The Doorl Magda Szabopublished on The second ocean, hits bookstores this week. Plot: Emerenc is a strict, aggressive, hardworking woman with a very good reputation, dedicated to serving the community and also kept quiet about her affairs. It is a force of nature. When Magda, a young Hungarian writer, hires her, she cannot imagine how important she will ultimately be to her. Over the course of twenty years of service, they have built a complex and deep relationship. But Emerenc hides secrets beneath his steady façade that will end up testing their friendship and changing their lives irrevocably.
Read an excerpt from The DoorBut Magda Szabo (Second Ocean).
Magda Szabó was born in 1917 and is considered one of the most important Hungarian voices of the twentieth century. In 1949 she was declared an “enemy of the people” and during the 1950s was ostracized by the Stalinist regime. After her rehabilitation, she won the Attila Joseph Prize twice (1959 and 1972) and the prestigious Hungarian Kossuth Literary Prize in 1978.
The Door It was published in Hungary in 1987 and in 2003 it was translated into French. In France, the book won the prestigious Femina Étranger Prize, and Europe discovered her enormous talent, a European voice. Szabo died in Budapest in 2007. In 2022, Second Periphery published his novel Abigail.
Second Periphery's editor, Mikkel Adam, tells us about the work and the author:
“The attraction of opposites is one of the universal laws best discovered by literature. Few novels such as The Doorby Magda Szabo, manages to express in such a precise way the violent outburst of emotions that this attraction causes.
The Door It brilliantly chronicles the friendship, love, and hate relationship between two women who couldn't be more different. Magda, the narrator, is a writer. It works with the mind. Emerenc, his opponent, is a busy woman. He works with the power of his mighty hands. Magda has an unwavering faith in the Christian faith. On the other hand, Emmernik denies this: his faith is reactionary, Telluric. Magda's life was marked by the turbulent political events that Hungary witnessed in the twentieth century. That of Emerenc, due to the uncontrollable designs of nature.
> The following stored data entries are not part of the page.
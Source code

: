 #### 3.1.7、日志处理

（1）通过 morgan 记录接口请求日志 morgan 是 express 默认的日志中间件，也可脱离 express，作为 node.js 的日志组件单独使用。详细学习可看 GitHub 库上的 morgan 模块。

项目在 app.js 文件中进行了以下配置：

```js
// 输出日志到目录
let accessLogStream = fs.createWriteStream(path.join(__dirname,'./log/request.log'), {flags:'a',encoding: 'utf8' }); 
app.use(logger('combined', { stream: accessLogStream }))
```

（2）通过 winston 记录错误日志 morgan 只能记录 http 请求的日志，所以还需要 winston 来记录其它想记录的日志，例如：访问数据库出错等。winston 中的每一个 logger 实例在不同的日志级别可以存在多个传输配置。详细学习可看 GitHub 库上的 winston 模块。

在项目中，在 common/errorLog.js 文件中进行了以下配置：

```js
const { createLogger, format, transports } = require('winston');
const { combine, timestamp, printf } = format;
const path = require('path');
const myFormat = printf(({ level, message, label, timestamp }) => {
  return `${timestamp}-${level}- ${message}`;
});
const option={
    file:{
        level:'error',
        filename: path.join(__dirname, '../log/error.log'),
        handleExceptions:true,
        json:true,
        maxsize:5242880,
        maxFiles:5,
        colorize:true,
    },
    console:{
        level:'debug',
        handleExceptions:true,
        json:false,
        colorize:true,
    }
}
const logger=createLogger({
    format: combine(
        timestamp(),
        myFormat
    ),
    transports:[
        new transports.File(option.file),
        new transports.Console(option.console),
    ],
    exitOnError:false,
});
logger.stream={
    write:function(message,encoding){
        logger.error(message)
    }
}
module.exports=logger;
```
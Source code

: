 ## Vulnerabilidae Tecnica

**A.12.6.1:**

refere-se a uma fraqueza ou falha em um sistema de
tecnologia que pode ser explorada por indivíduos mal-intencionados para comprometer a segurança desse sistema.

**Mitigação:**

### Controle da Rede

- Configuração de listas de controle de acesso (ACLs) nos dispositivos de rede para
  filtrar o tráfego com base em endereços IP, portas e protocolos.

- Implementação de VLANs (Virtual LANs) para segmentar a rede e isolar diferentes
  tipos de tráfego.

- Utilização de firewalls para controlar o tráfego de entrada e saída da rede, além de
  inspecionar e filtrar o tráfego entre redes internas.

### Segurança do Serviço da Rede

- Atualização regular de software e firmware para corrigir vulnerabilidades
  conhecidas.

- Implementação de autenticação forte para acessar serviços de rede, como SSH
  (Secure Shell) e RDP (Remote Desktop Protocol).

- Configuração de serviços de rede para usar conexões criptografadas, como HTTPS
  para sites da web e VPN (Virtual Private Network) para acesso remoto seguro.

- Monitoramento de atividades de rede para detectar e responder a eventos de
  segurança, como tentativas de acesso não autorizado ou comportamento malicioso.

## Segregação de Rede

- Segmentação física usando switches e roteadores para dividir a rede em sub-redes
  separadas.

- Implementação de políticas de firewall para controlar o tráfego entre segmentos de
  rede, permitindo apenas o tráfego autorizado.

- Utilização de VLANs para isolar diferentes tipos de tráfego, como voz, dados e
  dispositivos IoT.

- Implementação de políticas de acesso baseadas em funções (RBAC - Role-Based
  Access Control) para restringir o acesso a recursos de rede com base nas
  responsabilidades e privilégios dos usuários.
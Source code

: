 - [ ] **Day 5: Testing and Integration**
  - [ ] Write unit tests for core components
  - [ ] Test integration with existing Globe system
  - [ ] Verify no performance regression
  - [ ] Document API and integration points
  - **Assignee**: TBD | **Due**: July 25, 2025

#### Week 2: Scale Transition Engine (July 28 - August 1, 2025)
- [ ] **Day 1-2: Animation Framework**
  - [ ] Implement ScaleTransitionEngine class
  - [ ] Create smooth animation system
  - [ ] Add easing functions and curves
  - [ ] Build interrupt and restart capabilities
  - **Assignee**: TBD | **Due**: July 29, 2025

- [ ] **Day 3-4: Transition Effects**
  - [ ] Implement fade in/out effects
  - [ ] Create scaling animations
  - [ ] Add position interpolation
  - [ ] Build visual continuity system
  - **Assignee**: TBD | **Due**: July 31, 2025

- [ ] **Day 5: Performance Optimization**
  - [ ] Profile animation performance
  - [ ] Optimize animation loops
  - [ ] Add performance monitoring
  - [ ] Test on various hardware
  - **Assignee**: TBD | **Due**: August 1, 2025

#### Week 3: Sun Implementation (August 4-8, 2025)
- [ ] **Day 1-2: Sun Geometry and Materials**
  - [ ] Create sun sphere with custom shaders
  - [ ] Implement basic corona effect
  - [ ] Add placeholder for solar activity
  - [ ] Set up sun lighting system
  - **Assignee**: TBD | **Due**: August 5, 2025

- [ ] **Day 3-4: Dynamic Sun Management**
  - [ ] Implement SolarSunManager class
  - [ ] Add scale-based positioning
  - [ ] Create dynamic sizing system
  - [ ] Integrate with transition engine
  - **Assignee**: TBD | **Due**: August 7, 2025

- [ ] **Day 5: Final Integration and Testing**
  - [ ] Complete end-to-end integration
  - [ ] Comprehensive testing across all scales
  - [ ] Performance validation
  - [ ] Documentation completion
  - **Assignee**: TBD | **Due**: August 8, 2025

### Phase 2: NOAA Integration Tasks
When Magda hires Emerenc to do household chores, she can't imagine how important this is to her. Over the course of twenty years of service, they have built a complex and deep relationship. Although to say that Magda hires Emerinck… “I don't wash anyone's dirty laundry,” says the old woman at the beginning of the novel. Perhaps we can say that Emerenc chose Magda. He chooses her not only to wash his clothes, but also to give him his most precious secrets, the ones he hides behind his door.
All these years, these two opposite poles have been dancing a dance of attraction and rejection. The relationship between these two women deepens, and they both ignore that fate is weaving their webs and tightening their ropes, until this fragile balance that brings them together is destroyed, which leads this unforgettable relationship between Magda and Emmerinck to a painful dilemma that has no solution. The last third of the novel is the one that you cannot put down, no matter how sweaty your hands get.
This is one of those novels that you always carry with you once you read it. Emerenc is a literary character who can be compared to Olive Kitteridge or Elena Ferrante's characters. It can also be compared to Agota Christoph's Claus and Lucas. In any case, it is one of those works that leave an imprint in the memory. The psychological complexity that arises between our two adversaries will keep you ruminating long after you close the book. Ultimately, it is a book that stimulates conversation.
The Door It is the second title we publish from Zaboo in Ocean II. The first was Abigail. The Door, originally published in 1987 in Hungary, won the 2003 Femina Étranger Prize in France. It was published in Catalan in 2005, but rereading it made us understand very quickly that it was necessary to translate the text again, according to the quality standards of our time. We are happy to return this novel to our libraries, this time in a Hungarian translation by Imola Nicolette Szabo and Jordi Jenny de Lassa. The Door “It is a classic European novel, and it is with this consideration and respect that we worked on it.”